Create codistributed array of uniformly distributed pseudo-random numbers
R = codistributed.rand(n)
R = codistributed.rand(m, n, ...)
R = codistributed.rand([m, n, ...])
R = rand(n, codist)
R = rand(m, n, codist)
R = rand([m, n], codist)
R = codistributed.rand(n) creates an n-by-n codistributed array of underlying class double.
R = codistributed.rand(m, n, ...) or R = codistributed.rand([m, n, ...]) creates an m-by-n-by-... codistributed array of underlying class double.
Optional arguments to codistributed.rand must be specified after the required arguments, and in the following order:
classname — Specifies the class of the codistributed array C. Valid choices are the same as for the regular rand function: 'double' (the default), 'single', 'int8', 'uint8', 'int16', 'uint16', 'int32', 'uint32', 'int64', and 'uint64'.
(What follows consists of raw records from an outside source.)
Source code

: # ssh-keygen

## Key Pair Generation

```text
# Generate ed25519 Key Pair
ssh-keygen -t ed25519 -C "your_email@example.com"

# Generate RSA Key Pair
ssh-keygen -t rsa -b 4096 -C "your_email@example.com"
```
codist — A codistributor object specifying the distribution scheme of the resulting array. If omitted, the array is distributed using the default distribution scheme. For information on constructing codistributor objects, see the reference pages for codistributor1d and codistributor2dbc.
'noCommunication' — Specifies that no interworker communication is to be performed when constructing the array, skipping some error checking steps.
R = rand(n, codist) is the same as R = codistributed.rand(n, codist). You can also use the optional arguments with this syntax. To use the default distribution scheme, specify a codistributor constructor without arguments. For example:
spmd R = codistributed.rand(8, codistributor1d()); end
R = rand(m, n, codist) and R = rand([m, n], codist) are the same as R = codistributed.rand(m, n, ...) and R = codistributed.rand([m, n, ...]), respectively. You can also use the optional arguments with this syntax.
With four workers,
spmd(4) R = codistributed.rand(1000, codistributor()) end
creates a 1000-by-1000 codistributed double array R, distributed by its second dimension (columns). Each worker contains a 1000-by-250 local piece of R.
spmd(4) codist = codistributor('1d', 2, 1:numlabs); R = codistributed.rand(10, 10, 'uint16', codist); end
creates a 10-by-10 codistributed uint16 array R, distributed by its columns. Each worker contains a 10-by-labindex local piece of R.
When you use rand on the workers in the parallel pool, or in a distributed or parallel job (including pmode), each worker sets its random generator seed to a value that depends only on the labindex or task ID. Therefore, the array on each worker is unique for that job. However, if you repeat the job, you get the same random data.